Problem details:
Restrict the output to the lines below starting at the one that contains "Other examples are" and ending at the one that contains "rearrangements that change", and restate them word for word, both ends included.

Input material:
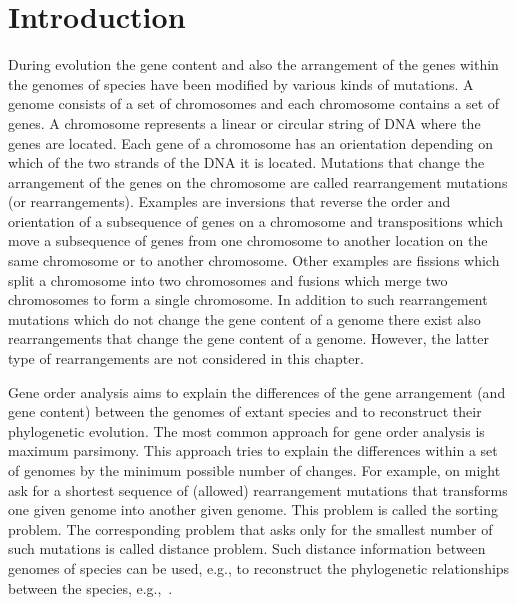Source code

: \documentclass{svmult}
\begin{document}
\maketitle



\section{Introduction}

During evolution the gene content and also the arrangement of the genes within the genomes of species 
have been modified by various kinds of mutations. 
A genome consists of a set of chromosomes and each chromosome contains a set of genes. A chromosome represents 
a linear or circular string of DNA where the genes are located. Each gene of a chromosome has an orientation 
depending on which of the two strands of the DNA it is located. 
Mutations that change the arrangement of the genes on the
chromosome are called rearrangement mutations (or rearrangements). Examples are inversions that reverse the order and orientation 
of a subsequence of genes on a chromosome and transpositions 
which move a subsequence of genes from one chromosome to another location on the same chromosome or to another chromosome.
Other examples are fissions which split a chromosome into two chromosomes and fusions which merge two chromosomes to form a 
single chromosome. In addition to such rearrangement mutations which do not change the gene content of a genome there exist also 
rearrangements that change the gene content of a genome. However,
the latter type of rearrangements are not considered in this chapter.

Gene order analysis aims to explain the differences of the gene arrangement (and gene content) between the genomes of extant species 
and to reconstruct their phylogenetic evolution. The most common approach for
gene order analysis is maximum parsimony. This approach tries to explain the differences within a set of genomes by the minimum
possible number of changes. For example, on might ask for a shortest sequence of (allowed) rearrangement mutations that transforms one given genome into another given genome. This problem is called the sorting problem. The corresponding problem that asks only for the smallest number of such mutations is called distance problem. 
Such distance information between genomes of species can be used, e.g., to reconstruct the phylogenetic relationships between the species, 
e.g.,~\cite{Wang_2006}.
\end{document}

---

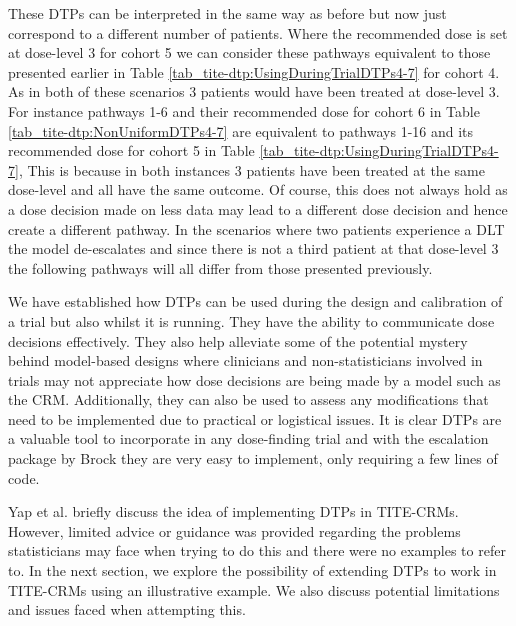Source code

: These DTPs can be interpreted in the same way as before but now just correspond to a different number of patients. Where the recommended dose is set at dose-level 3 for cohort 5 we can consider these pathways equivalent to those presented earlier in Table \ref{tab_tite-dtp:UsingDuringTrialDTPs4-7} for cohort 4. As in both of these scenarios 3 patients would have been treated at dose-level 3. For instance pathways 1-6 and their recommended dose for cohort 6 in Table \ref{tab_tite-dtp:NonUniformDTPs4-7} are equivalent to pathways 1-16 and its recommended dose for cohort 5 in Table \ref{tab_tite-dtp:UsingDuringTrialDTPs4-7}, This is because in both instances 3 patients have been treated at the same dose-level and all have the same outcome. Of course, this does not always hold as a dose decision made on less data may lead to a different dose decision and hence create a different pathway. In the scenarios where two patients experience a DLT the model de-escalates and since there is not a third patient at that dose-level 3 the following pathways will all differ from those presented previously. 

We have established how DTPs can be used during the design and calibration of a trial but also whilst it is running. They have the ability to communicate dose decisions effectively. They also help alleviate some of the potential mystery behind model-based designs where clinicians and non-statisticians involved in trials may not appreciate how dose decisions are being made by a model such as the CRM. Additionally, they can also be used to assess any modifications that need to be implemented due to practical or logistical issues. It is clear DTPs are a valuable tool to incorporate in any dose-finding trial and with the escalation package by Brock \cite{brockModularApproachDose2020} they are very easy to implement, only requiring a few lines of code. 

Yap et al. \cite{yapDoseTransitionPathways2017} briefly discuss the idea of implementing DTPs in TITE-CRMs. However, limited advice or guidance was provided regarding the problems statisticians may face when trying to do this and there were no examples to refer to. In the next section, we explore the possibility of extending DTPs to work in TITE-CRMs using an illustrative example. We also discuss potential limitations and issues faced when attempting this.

Written answer:
Other examples are fissions which split a chromosome into two chromosomes and fusions which merge two chromosomes to form a 
single chromosome. In addition to such rearrangement mutations which do not change the gene content of a genome there exist also 
rearrangements that change the gene content of a genome. However,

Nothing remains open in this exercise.